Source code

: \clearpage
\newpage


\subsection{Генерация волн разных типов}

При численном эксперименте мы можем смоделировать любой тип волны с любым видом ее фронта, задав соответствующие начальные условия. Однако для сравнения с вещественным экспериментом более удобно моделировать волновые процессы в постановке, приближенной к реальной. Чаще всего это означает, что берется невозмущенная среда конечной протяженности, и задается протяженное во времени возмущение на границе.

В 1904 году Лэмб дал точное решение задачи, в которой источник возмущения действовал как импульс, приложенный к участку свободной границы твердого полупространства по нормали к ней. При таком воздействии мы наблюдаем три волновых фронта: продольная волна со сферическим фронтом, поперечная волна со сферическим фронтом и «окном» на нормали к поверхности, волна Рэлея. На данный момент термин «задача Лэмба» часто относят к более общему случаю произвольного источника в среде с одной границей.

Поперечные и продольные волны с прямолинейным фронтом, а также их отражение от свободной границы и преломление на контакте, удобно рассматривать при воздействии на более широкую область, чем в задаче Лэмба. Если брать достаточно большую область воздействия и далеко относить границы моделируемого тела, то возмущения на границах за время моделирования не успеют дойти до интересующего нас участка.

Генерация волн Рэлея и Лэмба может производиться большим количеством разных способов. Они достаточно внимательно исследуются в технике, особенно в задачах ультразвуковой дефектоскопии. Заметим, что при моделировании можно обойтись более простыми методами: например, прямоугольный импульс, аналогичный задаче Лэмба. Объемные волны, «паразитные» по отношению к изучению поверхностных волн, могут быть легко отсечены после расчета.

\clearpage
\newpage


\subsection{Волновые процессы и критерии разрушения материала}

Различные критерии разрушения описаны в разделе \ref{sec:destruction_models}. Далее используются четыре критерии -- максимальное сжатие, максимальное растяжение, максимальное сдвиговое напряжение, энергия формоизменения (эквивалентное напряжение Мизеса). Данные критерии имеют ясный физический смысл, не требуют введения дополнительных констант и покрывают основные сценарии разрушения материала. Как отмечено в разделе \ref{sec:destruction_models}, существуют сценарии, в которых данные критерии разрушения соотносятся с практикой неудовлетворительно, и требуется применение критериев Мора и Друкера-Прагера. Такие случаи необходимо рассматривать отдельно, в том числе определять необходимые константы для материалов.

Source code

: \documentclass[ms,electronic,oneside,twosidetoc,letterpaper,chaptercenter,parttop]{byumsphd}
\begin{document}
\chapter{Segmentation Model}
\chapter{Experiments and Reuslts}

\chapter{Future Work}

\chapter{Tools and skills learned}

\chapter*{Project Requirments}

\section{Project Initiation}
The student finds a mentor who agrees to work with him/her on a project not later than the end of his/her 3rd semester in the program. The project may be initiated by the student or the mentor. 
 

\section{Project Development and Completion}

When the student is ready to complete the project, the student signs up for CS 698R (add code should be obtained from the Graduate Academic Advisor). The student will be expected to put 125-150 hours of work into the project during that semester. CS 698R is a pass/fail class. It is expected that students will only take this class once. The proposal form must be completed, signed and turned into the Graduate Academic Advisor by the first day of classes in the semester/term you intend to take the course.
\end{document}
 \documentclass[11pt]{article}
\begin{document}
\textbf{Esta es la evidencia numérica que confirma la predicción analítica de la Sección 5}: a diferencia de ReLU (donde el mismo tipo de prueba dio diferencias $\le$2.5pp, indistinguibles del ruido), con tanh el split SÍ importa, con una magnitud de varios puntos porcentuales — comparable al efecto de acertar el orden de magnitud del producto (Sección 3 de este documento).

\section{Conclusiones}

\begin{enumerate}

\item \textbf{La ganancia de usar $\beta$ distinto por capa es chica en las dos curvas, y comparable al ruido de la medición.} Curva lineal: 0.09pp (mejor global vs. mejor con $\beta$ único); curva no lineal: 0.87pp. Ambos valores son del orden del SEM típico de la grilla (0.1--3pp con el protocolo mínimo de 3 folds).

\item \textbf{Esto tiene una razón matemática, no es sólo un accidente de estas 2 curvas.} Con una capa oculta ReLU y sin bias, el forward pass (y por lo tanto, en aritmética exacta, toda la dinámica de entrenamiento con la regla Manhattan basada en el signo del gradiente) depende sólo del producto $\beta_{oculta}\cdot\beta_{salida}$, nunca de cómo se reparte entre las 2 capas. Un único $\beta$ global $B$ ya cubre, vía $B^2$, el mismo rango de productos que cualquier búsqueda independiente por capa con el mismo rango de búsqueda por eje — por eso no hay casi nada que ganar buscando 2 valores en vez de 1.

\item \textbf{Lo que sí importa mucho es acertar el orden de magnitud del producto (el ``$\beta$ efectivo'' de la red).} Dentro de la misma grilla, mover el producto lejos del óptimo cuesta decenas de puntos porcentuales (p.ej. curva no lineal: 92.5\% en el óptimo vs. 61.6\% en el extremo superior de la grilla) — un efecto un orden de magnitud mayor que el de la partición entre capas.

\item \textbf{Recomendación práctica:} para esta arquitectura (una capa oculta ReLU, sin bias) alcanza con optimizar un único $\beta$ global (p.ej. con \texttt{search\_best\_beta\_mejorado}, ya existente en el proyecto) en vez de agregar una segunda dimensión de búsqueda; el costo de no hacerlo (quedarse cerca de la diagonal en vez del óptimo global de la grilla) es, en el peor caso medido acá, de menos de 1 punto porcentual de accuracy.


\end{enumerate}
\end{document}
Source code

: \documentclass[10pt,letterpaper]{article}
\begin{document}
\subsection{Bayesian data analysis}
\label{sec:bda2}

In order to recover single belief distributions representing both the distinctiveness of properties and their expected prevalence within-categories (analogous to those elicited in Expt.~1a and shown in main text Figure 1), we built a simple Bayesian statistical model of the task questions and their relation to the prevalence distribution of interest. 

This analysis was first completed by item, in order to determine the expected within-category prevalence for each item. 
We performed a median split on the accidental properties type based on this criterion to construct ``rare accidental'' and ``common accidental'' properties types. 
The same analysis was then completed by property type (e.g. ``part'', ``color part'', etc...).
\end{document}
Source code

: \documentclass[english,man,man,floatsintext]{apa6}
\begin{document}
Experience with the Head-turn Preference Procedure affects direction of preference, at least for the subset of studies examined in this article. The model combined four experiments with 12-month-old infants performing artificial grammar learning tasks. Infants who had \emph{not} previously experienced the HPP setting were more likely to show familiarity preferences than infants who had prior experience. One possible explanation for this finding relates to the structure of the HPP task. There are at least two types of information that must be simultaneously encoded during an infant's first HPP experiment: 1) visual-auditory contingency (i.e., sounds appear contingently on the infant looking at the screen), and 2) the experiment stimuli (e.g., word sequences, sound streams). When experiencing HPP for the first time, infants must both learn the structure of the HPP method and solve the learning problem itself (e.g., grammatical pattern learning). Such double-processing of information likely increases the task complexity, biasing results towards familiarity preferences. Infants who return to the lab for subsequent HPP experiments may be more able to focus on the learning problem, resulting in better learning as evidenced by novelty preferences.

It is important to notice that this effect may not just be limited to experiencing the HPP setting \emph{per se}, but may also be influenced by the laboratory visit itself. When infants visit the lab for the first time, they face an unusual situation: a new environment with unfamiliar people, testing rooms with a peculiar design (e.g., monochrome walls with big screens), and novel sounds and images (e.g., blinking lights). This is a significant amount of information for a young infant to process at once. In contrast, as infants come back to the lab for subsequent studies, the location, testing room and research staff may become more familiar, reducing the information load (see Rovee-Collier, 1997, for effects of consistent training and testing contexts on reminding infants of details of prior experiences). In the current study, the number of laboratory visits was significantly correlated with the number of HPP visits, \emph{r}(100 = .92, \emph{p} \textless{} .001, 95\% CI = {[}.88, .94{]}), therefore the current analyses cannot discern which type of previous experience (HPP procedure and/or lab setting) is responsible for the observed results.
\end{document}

━━━━━━

Would you transcribe every entry exactly, leaving nothing out?

Source code

: \clearpage
\newpage


\subsection{Генерация волн разных типов}

При численном эксперименте мы можем смоделировать любой тип волны с любым видом ее фронта, задав соответствующие начальные условия. Однако для сравнения с вещественным экспериментом более удобно моделировать волновые процессы в постановке, приближенной к реальной. Чаще всего это означает, что берется невозмущенная среда конечной протяженности, и задается протяженное во времени возмущение на границе.

В 1904 году Лэмб дал точное решение задачи, в которой источник возмущения действовал как импульс, приложенный к участку свободной границы твердого полупространства по нормали к ней. При таком воздействии мы наблюдаем три волновых фронта: продольная волна со сферическим фронтом, поперечная волна со сферическим фронтом и «окном» на нормали к поверхности, волна Рэлея. На данный момент термин «задача Лэмба» часто относят к более общему случаю произвольного источника в среде с одной границей.

Поперечные и продольные волны с прямолинейным фронтом, а также их отражение от свободной границы и преломление на контакте, удобно рассматривать при воздействии на более широкую область, чем в задаче Лэмба. Если брать достаточно большую область воздействия и далеко относить границы моделируемого тела, то возмущения на границах за время моделирования не успеют дойти до интересующего нас участка.

Генерация волн Рэлея и Лэмба может производиться большим количеством разных способов. Они достаточно внимательно исследуются в технике, особенно в задачах ультразвуковой дефектоскопии. Заметим, что при моделировании можно обойтись более простыми методами: например, прямоугольный импульс, аналогичный задаче Лэмба. Объемные волны, «паразитные» по отношению к изучению поверхностных волн, могут быть легко отсечены после расчета.

\clearpage
\newpage


\subsection{Волновые процессы и критерии разрушения материала}

Различные критерии разрушения описаны в разделе \ref{sec:destruction_models}. Далее используются четыре критерии -- максимальное сжатие, максимальное растяжение, максимальное сдвиговое напряжение, энергия формоизменения (эквивалентное напряжение Мизеса). Данные критерии имеют ясный физический смысл, не требуют введения дополнительных констант и покрывают основные сценарии разрушения материала. Как отмечено в разделе \ref{sec:destruction_models}, существуют сценарии, в которых данные критерии разрушения соотносятся с практикой неудовлетворительно, и требуется применение критериев Мора и Друкера-Прагера. Такие случаи необходимо рассматривать отдельно, в том числе определять необходимые константы для материалов.

Source code

: \documentclass[ms,electronic,oneside,twosidetoc,letterpaper,chaptercenter,parttop]{byumsphd}
\begin{document}
\chapter{Segmentation Model}
\chapter{Experiments and Reuslts}

\chapter{Future Work}

\chapter{Tools and skills learned}

\chapter*{Project Requirments}

\section{Project Initiation}
The student finds a mentor who agrees to work with him/her on a project not later than the end of his/her 3rd semester in the program. The project may be initiated by the student or the mentor. 
 

\section{Project Development and Completion}

When the student is ready to complete the project, the student signs up for CS 698R (add code should be obtained from the Graduate Academic Advisor). The student will be expected to put 125-150 hours of work into the project during that semester. CS 698R is a pass/fail class. It is expected that students will only take this class once. The proposal form must be completed, signed and turned into the Graduate Academic Advisor by the first day of classes in the semester/term you intend to take the course.
\end{document}
 \documentclass[11pt]{article}
\begin{document}
\textbf{Esta es la evidencia numérica que confirma la predicción analítica de la Sección 5}: a diferencia de ReLU (donde el mismo tipo de prueba dio diferencias $\le$2.5pp, indistinguibles del ruido), con tanh el split SÍ importa, con una magnitud de varios puntos porcentuales — comparable al efecto de acertar el orden de magnitud del producto (Sección 3 de este documento).

\section{Conclusiones}

\begin{enumerate}

\item \textbf{La ganancia de usar $\beta$ distinto por capa es chica en las dos curvas, y comparable al ruido de la medición.} Curva lineal: 0.09pp (mejor global vs. mejor con $\beta$ único); curva no lineal: 0.87pp. Ambos valores son del orden del SEM típico de la grilla (0.1--3pp con el protocolo mínimo de 3 folds).

\item \textbf{Esto tiene una razón matemática, no es sólo un accidente de estas 2 curvas.} Con una capa oculta ReLU y sin bias, el forward pass (y por lo tanto, en aritmética exacta, toda la dinámica de entrenamiento con la regla Manhattan basada en el signo del gradiente) depende sólo del producto $\beta_{oculta}\cdot\beta_{salida}$, nunca de cómo se reparte entre las 2 capas. Un único $\beta$ global $B$ ya cubre, vía $B^2$, el mismo rango de productos que cualquier búsqueda independiente por capa con el mismo rango de búsqueda por eje — por eso no hay casi nada que ganar buscando 2 valores en vez de 1.

\item \textbf{Lo que sí importa mucho es acertar el orden de magnitud del producto (el ``$\beta$ efectivo'' de la red).} Dentro de la misma grilla, mover el producto lejos del óptimo cuesta decenas de puntos porcentuales (p.ej. curva no lineal: 92.5\% en el óptimo vs. 61.6\% en el extremo superior de la grilla) — un efecto un orden de magnitud mayor que el de la partición entre capas.

\item \textbf{Recomendación práctica:} para esta arquitectura (una capa oculta ReLU, sin bias) alcanza con optimizar un único $\beta$ global (p.ej. con \texttt{search\_best\_beta\_mejorado}, ya existente en el proyecto) en vez de agregar una segunda dimensión de búsqueda; el costo de no hacerlo (quedarse cerca de la diagonal en vez del óptimo global de la grilla) es, en el peor caso medido acá, de menos de 1 punto porcentual de accuracy.


\end{enumerate}
\end{document}
Source code

: \documentclass[10pt,letterpaper]{article}
\begin{document}
\subsection{Bayesian data analysis}
\label{sec:bda2}

In order to recover single belief distributions representing both the distinctiveness of properties and their expected prevalence within-categories (analogous to those elicited in Expt.~1a and shown in main text Figure 1), we built a simple Bayesian statistical model of the task questions and their relation to the prevalence distribution of interest. 

This analysis was first completed by item, in order to determine the expected within-category prevalence for each item. 
We performed a median split on the accidental properties type based on this criterion to construct ``rare accidental'' and ``common accidental'' properties types. 
The same analysis was then completed by property type (e.g. ``part'', ``color part'', etc...).
\end{document}
Source code

: \documentclass[english,man,man,floatsintext]{apa6}
\begin{document}
Experience with the Head-turn Preference Procedure affects direction of preference, at least for the subset of studies examined in this article. The model combined four experiments with 12-month-old infants performing artificial grammar learning tasks. Infants who had \emph{not} previously experienced the HPP setting were more likely to show familiarity preferences than infants who had prior experience. One possible explanation for this finding relates to the structure of the HPP task. There are at least two types of information that must be simultaneously encoded during an infant's first HPP experiment: 1) visual-auditory contingency (i.e., sounds appear contingently on the infant looking at the screen), and 2) the experiment stimuli (e.g., word sequences, sound streams). When experiencing HPP for the first time, infants must both learn the structure of the HPP method and solve the learning problem itself (e.g., grammatical pattern learning). Such double-processing of information likely increases the task complexity, biasing results towards familiarity preferences. Infants who return to the lab for subsequent HPP experiments may be more able to focus on the learning problem, resulting in better learning as evidenced by novelty preferences.

It is important to notice that this effect may not just be limited to experiencing the HPP setting \emph{per se}, but may also be influenced by the laboratory visit itself. When infants visit the lab for the first time, they face an unusual situation: a new environment with unfamiliar people, testing rooms with a peculiar design (e.g., monochrome walls with big screens), and novel sounds and images (e.g., blinking lights). This is a significant amount of information for a young infant to process at once. In contrast, as infants come back to the lab for subsequent studies, the location, testing room and research staff may become more familiar, reducing the information load (see Rovee-Collier, 1997, for effects of consistent training and testing contexts on reminding infants of details of prior experiences). In the current study, the number of laboratory visits was significantly correlated with the number of HPP visits, \emph{r}(100 = .92, \emph{p} \textless{} .001, 95\% CI = {[}.88, .94{]}), therefore the current analyses cannot discern which type of previous experience (HPP procedure and/or lab setting) is responsible for the observed results.
\end{document}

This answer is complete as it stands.